WHAT TO WORK ON
Write out exactly the lines from the first line of the records below through the line that contains "Let's start with", and stop there.

(Collected data)
+++++
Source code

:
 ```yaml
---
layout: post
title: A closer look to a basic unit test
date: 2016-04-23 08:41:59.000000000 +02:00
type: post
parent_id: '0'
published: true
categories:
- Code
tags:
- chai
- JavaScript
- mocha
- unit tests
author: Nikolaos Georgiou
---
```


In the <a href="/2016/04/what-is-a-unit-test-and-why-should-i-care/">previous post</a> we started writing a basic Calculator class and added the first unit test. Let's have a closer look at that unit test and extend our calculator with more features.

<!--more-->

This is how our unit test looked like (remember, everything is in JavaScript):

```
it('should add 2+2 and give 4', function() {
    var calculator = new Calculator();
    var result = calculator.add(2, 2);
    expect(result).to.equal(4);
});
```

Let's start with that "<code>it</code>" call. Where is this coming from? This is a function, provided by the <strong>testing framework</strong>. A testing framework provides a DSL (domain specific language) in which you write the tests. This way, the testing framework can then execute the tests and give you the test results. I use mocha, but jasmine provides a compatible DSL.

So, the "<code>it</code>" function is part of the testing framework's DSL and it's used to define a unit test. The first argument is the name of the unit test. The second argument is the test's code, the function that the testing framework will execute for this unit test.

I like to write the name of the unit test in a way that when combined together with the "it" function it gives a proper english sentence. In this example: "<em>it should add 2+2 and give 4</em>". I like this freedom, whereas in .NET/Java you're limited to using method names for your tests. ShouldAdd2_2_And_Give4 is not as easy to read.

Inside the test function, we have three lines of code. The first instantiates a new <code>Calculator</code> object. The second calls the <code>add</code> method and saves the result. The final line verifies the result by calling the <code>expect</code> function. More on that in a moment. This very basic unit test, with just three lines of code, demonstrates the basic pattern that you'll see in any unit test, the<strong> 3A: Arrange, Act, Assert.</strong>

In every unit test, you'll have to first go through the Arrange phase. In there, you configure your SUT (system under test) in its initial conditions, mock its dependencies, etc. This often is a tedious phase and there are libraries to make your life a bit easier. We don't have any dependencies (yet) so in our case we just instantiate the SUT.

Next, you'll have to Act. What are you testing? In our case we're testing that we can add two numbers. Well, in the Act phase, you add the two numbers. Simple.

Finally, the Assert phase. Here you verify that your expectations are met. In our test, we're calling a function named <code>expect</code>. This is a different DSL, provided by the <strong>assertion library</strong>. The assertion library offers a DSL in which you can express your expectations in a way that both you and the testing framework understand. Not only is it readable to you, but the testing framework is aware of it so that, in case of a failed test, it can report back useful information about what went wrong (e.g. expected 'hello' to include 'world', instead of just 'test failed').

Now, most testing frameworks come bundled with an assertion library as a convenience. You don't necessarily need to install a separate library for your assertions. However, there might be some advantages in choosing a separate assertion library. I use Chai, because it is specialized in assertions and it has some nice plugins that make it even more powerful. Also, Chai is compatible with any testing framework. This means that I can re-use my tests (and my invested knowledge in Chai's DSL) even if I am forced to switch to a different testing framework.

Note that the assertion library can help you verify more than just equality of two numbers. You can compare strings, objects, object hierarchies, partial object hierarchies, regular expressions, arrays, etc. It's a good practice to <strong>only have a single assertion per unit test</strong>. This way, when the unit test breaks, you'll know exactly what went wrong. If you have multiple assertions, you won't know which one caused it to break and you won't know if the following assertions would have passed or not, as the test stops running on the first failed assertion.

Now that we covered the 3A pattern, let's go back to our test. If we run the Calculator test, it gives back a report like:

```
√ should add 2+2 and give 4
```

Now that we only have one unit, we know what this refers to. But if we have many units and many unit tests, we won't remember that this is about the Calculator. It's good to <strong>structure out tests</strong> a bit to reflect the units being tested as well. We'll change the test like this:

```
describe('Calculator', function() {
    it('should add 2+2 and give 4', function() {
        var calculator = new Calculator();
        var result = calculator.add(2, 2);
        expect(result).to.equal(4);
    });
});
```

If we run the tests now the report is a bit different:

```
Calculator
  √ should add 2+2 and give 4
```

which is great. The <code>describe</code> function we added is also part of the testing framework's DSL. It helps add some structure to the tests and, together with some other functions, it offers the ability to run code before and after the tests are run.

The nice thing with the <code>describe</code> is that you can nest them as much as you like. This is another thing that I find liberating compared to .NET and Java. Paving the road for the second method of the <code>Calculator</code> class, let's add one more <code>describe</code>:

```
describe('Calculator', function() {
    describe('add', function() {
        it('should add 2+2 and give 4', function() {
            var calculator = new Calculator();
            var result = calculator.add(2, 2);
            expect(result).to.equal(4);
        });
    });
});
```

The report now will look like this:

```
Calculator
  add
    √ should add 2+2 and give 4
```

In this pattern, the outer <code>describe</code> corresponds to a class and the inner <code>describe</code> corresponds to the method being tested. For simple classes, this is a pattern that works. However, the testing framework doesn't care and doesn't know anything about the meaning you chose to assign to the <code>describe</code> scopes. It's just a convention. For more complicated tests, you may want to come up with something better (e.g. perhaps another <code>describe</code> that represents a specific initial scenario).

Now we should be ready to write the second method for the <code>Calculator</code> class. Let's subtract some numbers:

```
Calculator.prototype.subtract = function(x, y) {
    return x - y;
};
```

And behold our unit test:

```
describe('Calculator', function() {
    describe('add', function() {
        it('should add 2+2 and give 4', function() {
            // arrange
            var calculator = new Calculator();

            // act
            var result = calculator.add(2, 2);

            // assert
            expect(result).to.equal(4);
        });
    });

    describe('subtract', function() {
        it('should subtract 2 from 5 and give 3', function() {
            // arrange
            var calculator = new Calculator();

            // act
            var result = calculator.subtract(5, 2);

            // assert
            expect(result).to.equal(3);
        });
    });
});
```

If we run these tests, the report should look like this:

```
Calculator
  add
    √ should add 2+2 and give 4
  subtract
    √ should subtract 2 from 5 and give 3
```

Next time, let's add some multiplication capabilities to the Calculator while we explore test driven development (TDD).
+++++
PROBLEM SOLUTION
Source code

:
 ```yaml
---
layout: post
title: A closer look to a basic unit test
date: 2016-04-23 08:41:59.000000000 +02:00
type: post
parent_id: '0'
published: true
categories:
- Code
tags:
- chai
- JavaScript
- mocha
- unit tests
author: Nikolaos Georgiou
---
```


In the <a href="/2016/04/what-is-a-unit-test-and-why-should-i-care/">previous post</a> we started writing a basic Calculator class and added the first unit test. Let's have a closer look at that unit test and extend our calculator with more features.

<!--more-->

This is how our unit test looked like (remember, everything is in JavaScript):

```
it('should add 2+2 and give 4', function() {
    var calculator = new Calculator();
    var result = calculator.add(2, 2);
    expect(result).to.equal(4);
});
```

Let's start with that "<code>it</code>" call. Where is this coming from? This is a function, provided by the <strong>testing framework</strong>. A testing framework provides a DSL (domain specific language) in which you write the tests. This way, the testing framework can then execute the tests and give you the test results. I use mocha, but jasmine provides a compatible DSL.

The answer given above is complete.